- _Your assignment_
From the entries below, return only the lines starting at the one that contains "weights satisfy $\sum_iw_if_i=-c$" and ending at the one that contains "In the remaining", exactly as they stand.
______________________________
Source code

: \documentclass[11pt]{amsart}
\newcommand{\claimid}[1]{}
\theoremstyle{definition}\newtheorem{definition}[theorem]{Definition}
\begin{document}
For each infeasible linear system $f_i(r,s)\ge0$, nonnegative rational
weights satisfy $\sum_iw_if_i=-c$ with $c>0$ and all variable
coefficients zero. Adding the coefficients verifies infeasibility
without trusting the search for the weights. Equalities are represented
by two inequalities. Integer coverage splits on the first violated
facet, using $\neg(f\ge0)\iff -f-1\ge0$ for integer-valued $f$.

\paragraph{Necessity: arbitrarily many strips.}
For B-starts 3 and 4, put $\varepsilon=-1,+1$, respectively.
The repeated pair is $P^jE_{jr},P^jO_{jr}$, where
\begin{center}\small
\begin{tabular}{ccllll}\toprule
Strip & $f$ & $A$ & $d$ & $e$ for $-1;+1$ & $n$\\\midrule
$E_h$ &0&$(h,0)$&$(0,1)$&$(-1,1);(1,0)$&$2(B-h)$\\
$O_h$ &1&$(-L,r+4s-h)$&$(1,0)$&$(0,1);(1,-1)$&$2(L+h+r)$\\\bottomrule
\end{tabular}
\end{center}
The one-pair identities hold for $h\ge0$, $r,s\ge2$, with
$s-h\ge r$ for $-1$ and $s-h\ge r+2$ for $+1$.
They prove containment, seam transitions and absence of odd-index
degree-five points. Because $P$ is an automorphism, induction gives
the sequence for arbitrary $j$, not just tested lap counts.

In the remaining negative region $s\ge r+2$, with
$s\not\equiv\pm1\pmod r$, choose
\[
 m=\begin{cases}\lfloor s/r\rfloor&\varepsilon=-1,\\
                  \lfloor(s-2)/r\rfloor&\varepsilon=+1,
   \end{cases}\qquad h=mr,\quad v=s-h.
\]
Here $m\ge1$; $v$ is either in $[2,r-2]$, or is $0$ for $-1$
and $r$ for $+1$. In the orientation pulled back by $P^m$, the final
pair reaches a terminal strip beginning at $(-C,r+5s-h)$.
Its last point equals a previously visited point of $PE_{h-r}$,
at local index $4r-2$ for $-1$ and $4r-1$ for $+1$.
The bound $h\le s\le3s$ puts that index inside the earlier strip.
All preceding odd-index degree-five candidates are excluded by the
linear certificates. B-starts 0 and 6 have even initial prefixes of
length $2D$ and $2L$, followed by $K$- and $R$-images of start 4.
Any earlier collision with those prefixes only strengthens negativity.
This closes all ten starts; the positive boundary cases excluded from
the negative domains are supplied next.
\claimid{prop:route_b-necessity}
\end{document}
______________________________
- _Answer for this exercise_
weights satisfy $\sum_iw_if_i=-c$ with $c>0$ and all variable
coefficients zero. Adding the coefficients verifies infeasibility
without trusting the search for the weights. Equalities are represented
by two inequalities. Integer coverage splits on the first violated
facet, using $\neg(f\ge0)\iff -f-1\ge0$ for integer-valued $f$.

\paragraph{Necessity: arbitrarily many strips.}
For B-starts 3 and 4, put $\varepsilon=-1,+1$, respectively.
The repeated pair is $P^jE_{jr},P^jO_{jr}$, where
\begin{center}\small
\begin{tabular}{ccllll}\toprule
Strip & $f$ & $A$ & $d$ & $e$ for $-1;+1$ & $n$\\\midrule
$E_h$ &0&$(h,0)$&$(0,1)$&$(-1,1);(1,0)$&$2(B-h)$\\
$O_h$ &1&$(-L,r+4s-h)$&$(1,0)$&$(0,1);(1,-1)$&$2(L+h+r)$\\\bottomrule
\end{tabular}
\end{center}
The one-pair identities hold for $h\ge0$, $r,s\ge2$, with
$s-h\ge r$ for $-1$ and $s-h\ge r+2$ for $+1$.
They prove containment, seam transitions and absence of odd-index
degree-five points. Because $P$ is an automorphism, induction gives
the sequence for arbitrary $j$, not just tested lap counts.

In the remaining negative region $s\ge r+2$, with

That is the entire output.